The NFL’s relationship with the gambling industry has been about as cordial as a Redskins and Cowboys game, and the league’s disgust for casinos and sports betting has been on full display in recent months after Oakland Raiders owner Mark Davis expressed interest in moving the franchise to Las Vegas.
NFL Commissioner Roger Goodell has correctly stated that the decision to approve the Raiders to Sin City would ultimately be up to the league’s owners, but the NFL itself continues to oppose any form of gambling that could potentially jeopardize the integrity of the game.
American Gaming Association (AGA) President Geoff Freeman responded to Goodell in late April by saying, “Nothing threatens the integrity of sports more than a thriving and opaque sports betting black market.”
The AGA doubled down on revealing what it believes to be hypocrisy on the part of the NFL by exposing the fact that more than 80 percent of teams currently play their home games within an hour’s drive of a casino.
“Concerns about athletes playing games in Las Vegas are dramatically misinformed.

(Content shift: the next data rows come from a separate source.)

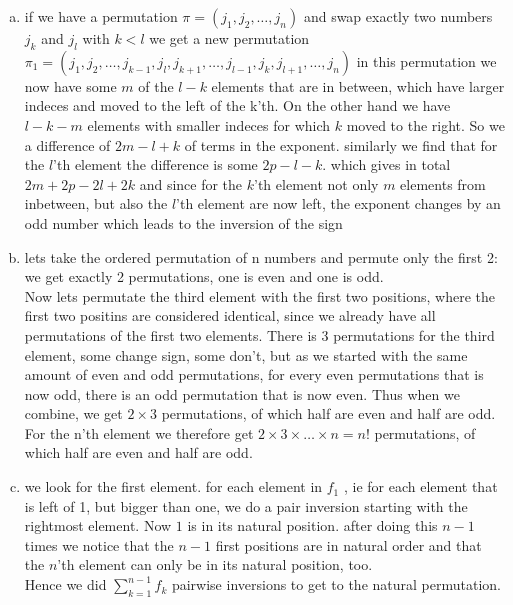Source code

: \documentclass[a4paper,10pt]{article}
\begin{document}
\begin{enumerate}[(a)]
	\item if we have a permutation $\pi=(j_1,j_2,\dots,j_n)$ and swap exactly two numbers $j_k$ and $j_l$ with $k<l$
		we get a new permutation
		$\pi_1=(j_1,j_2,\dots,j_{k-1},j_l,j_{k+1},\dots,j_{l-1},j_k,j_{l+1},\dots,j_n)$ in this permutation we now have some $m$ of the
		$l-k$	elements that are in between, which have larger indeces and moved to the left of the k'th. On the other hand we have  $l-k-m$ elements with smaller indeces for which $k$ moved to the right. So we a difference of $2m-l+k$ of terms in the exponent. similarly we find that for the $l$'th element the  difference is some $2p-l-k$. which gives in total $2m+2p-2l+2k$ and since for the $k$'th element not only $m$ elements from inbetween, but also the $l$'th element are now left, the exponent changes by an odd number which leads to the inversion of the sign
	\item  lets take the ordered permutation of n numbers and permute only the first 2: we get exactly 2 permutations, one is even and one is odd.\\
		Now lets permutate the third element with the first two positions, where the first two positins are considered identical, since we already have all permutations of the first two elements.
		There is 3 permutations for the third element, some change sign, some don't, but as we started with the same amount of even and odd permutations, for every even permutations that is now odd, there is an odd permutation that is now even.
		Thus when we combine, we get $2\times3$ permutations, of which half are even and half are odd. \\
		For the n'th element we therefore get $2\times3\times\dots\times n = n!$ permutations, of which half are even and half are odd.
	\item we look for the first element. for each element in $f_1$ , ie for each element that is left of 1, but bigger than one, we do a pair inversion starting with the rightmost element. Now $1$ is in its natural position. after doing this $n-1$ times we notice that the $n-1$ first positions are in natural order and that the $n$'th element can only be in its natural position, too. \\
		Hence we did $\sum\limits_{k=1}^{n-1}f_k$ pairwise inversions to get to the natural permutation.
\end{enumerate}
\end{document}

It’s time for a fresh look at the sports betting prohibition that is pushing widely popular sports betting activity to an illegal market that threatens the integrity of the sports we love,” Freeman pronounced.
Watch a Game, Play a Game
NFL brass have opined for years that allowing a team to play in Las Vegas would lead to an influx in sports betting and could seduce players into either gambling on their games or entering illegal agreements with criminals.
Sports betting is currently only offered at Nevada casinos. The state received immunity from the Professional and Amateur Sports Protection Act (PASPA) when it was passed in 1992 due to the state’s already legalized sportsbooks.
Though casinos outside of the Silver State are prohibited from offering odds on sports, the AGA highlighted on May 25 that 16 of the NFL’s 32 teams play within 11 miles of a casino. For a league so opposed to gambling, it is quite ironic that so many stadiums are neighbored by gambling facilities.
As Casino.org reported, sports betting revenue hit record levels in April by generating $292 million in handles for a $13.5 million win for sportsbooks.
The NFL, MLB, NBA, and NHL, the Big Four of the United States, have all traditionally opposed sports betting, but that has quickly changed when it comes to the National Basketball Association.
NBA Commission Adam Silver, who is embarking on just his third year as boss of basketball, has freely expressed his stance that sportsbooks on the NBA should be legal and regulated.
During a recent conversation with ESPN’s “SportsCenter,” Silver said that his job is to “protect the integrity of the game,” but “if you don’t have an open exchange you can’t know.”
“I think it should be legal. . . It should be transparent,” Silver stated.
Goodell and the NFL have embraced daily fantasy sports (DFS), which came as a surprise to many. Some 40 states now have some form of gambling, and New Jersey remains diligent in fighting to end sports betting prohibition in its state.